# Your goal
Stopping at the line that holds "- API access to transportation", repeat the lines below exactly, starting from the very first and including that final line.

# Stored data
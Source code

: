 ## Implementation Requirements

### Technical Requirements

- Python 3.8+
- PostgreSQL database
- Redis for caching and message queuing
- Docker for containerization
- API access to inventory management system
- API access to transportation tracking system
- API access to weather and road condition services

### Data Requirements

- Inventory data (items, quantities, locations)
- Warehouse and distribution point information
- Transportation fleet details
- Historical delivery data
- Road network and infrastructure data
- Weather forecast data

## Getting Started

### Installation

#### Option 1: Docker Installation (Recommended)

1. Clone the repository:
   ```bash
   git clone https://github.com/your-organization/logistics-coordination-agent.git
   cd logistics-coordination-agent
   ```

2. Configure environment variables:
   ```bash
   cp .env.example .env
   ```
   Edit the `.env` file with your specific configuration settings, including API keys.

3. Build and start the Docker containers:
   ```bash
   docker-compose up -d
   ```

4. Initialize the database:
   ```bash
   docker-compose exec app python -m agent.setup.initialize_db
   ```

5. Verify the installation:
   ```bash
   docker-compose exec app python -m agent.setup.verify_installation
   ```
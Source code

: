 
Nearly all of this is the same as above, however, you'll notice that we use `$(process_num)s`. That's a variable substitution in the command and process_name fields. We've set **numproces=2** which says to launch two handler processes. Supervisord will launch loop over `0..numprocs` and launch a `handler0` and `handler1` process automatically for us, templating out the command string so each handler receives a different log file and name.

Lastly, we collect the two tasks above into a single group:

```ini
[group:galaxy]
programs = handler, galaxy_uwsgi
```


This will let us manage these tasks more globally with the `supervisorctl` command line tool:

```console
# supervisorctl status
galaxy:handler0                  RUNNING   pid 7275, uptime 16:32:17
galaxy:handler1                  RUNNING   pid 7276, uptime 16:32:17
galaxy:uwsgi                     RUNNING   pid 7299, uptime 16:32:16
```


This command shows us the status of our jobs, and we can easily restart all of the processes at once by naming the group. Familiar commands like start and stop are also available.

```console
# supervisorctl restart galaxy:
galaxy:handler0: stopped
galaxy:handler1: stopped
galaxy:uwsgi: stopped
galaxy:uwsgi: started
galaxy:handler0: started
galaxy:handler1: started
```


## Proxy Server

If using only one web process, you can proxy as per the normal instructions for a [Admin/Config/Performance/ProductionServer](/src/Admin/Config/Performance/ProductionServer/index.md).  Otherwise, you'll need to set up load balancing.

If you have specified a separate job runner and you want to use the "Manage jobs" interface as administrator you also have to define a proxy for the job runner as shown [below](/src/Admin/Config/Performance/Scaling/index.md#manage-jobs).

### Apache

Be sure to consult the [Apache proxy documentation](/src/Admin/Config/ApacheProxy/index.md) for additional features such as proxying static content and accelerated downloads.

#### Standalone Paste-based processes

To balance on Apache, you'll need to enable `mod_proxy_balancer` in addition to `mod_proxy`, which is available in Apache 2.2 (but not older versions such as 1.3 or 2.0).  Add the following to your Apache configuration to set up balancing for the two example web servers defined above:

# Result for this exercise
Source code

: ## Implementation Requirements

### Technical Requirements

- Python 3.8+
- PostgreSQL database
- Redis for caching and message queuing
- Docker for containerization
- API access to inventory management system
- API access to transportation tracking system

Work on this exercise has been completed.